X = pd.concat([df_quantity, df_quality_dummies], axis=1)
Y = df["default payment next month"]
X_train, X_test, Y_train, Y_test = train_test_split(X, Y, test_size=0.2, random_state=0)
ロジスティック回帰モデルを使って学習・予測。AUCスコアを出す。
lr = LogisticRegression(max_iter=2000)
lr.fit(X_train, Y_train)
THRESHOLD = 0.50
Y_pred = np.where(lr.predict_proba(X_test)[:,1] > THRESHOLD, 1, 0)
print("Prediction:", np.count_nonzero(Y_pred==1))
print(" Test:", np.count_nonzero(np.array(Y_test)==1))
print("AUC Score:", roc_auc_score(Y_test, Y_pred))
# Prediction: 673
# Test: 1297
# AUC Score: 0.6571462858317605
通常ロジスティック回帰は0.50をしきい値として判定をするが、上記コードではTHRESHOLDを変更することでしきい値を変えることができる。
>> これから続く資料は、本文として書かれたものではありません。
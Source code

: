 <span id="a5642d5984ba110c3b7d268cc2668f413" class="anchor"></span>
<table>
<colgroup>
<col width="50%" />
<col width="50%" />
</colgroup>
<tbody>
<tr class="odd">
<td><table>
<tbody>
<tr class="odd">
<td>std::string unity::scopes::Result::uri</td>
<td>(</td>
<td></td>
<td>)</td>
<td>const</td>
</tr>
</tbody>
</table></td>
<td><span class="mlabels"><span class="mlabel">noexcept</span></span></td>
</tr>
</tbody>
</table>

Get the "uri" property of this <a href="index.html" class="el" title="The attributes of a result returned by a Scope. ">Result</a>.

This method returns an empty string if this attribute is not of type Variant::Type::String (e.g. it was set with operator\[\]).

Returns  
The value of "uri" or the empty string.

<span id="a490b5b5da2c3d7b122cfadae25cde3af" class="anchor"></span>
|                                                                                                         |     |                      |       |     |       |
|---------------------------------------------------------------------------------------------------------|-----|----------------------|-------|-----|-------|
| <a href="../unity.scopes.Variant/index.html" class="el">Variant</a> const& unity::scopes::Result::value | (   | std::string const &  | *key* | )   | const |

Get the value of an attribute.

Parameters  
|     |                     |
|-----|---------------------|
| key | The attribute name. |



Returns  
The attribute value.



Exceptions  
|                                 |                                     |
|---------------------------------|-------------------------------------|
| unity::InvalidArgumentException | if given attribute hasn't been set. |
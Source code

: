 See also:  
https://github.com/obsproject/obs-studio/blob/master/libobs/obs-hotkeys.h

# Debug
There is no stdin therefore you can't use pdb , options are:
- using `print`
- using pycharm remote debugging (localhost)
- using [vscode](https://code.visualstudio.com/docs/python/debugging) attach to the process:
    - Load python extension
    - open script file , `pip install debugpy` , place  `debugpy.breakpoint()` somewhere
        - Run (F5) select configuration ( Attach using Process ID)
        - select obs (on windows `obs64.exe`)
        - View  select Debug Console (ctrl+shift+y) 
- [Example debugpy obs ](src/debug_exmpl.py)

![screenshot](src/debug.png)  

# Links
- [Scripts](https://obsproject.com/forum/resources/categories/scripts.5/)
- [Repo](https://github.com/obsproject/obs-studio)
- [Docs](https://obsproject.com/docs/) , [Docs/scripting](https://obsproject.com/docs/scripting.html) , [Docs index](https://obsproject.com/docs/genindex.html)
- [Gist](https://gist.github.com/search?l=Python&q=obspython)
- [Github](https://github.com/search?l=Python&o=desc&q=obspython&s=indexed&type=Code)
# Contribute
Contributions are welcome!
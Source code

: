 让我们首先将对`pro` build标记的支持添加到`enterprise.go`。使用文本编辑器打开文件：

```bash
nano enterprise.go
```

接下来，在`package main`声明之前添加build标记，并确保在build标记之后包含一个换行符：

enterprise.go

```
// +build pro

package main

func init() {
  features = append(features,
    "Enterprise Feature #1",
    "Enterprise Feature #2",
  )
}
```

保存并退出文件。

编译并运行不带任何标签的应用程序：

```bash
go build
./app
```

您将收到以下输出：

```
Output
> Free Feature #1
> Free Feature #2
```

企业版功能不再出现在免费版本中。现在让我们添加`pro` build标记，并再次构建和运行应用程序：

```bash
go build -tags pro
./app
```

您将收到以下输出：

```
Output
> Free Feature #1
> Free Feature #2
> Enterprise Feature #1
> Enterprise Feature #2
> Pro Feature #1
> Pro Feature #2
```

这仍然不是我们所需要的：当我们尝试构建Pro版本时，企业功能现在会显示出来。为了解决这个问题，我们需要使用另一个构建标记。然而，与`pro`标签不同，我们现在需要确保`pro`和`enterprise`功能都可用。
しきい値0.50では実際と比べてデフォルト判定数が非常に少ないため、ためしにTHRESHOLD=0.30とした場合の結果を以下に示す。
THRESHOLD = 0.30
Y_pred = np.where(lr.predict_proba(X_test)[:,1] > THRESHOLD, 1, 0)
print("Prediction:", np.count_nonzero(Y_pred==1))
print(" Test:", np.count_nonzero(np.array(Y_test)==1))
print("AUC Score:", roc_auc_score(Y_test, Y_pred))
# Prediction: 1115
# Test: 1297
# AUC Score: 0.6957317062174753
しきい値を変えることで、実際の判定とほぼ同じ数の判定をした。しかし、AUCスコア自体はそこまで大きく変動していないため、精度に関してはあまり良いとは言えない。次回の記事では、ロジスティック回帰の精度向上に努めてみようと思う。